# What is expected:
Repeat each line of the data exactly as written.

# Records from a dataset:
----------

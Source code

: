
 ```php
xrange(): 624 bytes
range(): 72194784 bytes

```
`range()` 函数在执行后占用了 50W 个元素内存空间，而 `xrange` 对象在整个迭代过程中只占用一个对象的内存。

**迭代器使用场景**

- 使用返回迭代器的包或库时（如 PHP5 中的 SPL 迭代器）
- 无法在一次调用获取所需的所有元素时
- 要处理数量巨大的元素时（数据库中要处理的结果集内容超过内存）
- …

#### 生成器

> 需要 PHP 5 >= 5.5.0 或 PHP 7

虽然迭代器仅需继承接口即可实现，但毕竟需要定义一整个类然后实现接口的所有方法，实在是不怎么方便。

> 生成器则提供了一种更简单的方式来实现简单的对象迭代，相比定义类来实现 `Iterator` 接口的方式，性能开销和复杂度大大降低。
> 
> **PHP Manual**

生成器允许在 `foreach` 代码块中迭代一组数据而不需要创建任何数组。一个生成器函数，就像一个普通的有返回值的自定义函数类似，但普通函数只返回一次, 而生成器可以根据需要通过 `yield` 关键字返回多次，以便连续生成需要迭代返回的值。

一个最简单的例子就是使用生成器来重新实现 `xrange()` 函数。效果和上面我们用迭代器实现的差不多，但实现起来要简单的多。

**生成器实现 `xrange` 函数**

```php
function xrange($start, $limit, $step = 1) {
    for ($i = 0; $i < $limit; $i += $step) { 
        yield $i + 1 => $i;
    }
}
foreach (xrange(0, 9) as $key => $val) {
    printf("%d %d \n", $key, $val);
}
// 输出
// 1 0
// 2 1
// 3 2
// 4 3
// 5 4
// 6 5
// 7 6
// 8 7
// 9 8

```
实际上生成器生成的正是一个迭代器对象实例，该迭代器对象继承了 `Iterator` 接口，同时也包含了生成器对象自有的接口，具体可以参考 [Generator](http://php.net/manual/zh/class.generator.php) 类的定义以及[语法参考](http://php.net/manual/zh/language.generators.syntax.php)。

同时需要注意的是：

----------

# Solution to this problem:
Source code

:
 ```php
xrange(): 624 bytes
range(): 72194784 bytes

```
`range()` 函数在执行后占用了 50W 个元素内存空间，而 `xrange` 对象在整个迭代过程中只占用一个对象的内存。

**迭代器使用场景**

- 使用返回迭代器的包或库时（如 PHP5 中的 SPL 迭代器）
- 无法在一次调用获取所需的所有元素时
- 要处理数量巨大的元素时（数据库中要处理的结果集内容超过内存）
- …

#### 生成器

> 需要 PHP 5 >= 5.5.0 或 PHP 7

虽然迭代器仅需继承接口即可实现，但毕竟需要定义一整个类然后实现接口的所有方法，实在是不怎么方便。

> 生成器则提供了一种更简单的方式来实现简单的对象迭代，相比定义类来实现 `Iterator` 接口的方式，性能开销和复杂度大大降低。
> 
> **PHP Manual**

生成器允许在 `foreach` 代码块中迭代一组数据而不需要创建任何数组。一个生成器函数，就像一个普通的有返回值的自定义函数类似，但普通函数只返回一次, 而生成器可以根据需要通过 `yield` 关键字返回多次，以便连续生成需要迭代返回的值。

一个最简单的例子就是使用生成器来重新实现 `xrange()` 函数。效果和上面我们用迭代器实现的差不多，但实现起来要简单的多。

**生成器实现 `xrange` 函数**

```php
function xrange($start, $limit, $step = 1) {
    for ($i = 0; $i < $limit; $i += $step) { 
        yield $i + 1 => $i;
    }
}
foreach (xrange(0, 9) as $key => $val) {
    printf("%d %d \n", $key, $val);
}
// 输出
// 1 0
// 2 1
// 3 2
// 4 3
// 5 4
// 6 5
// 7 6
// 8 7
// 9 8

```
实际上生成器生成的正是一个迭代器对象实例，该迭代器对象继承了 `Iterator` 接口，同时也包含了生成器对象自有的接口，具体可以参考 [Generator](http://php.net/manual/zh/class.generator.php) 类的定义以及[语法参考](http://php.net/manual/zh/language.generators.syntax.php)。

同时需要注意的是：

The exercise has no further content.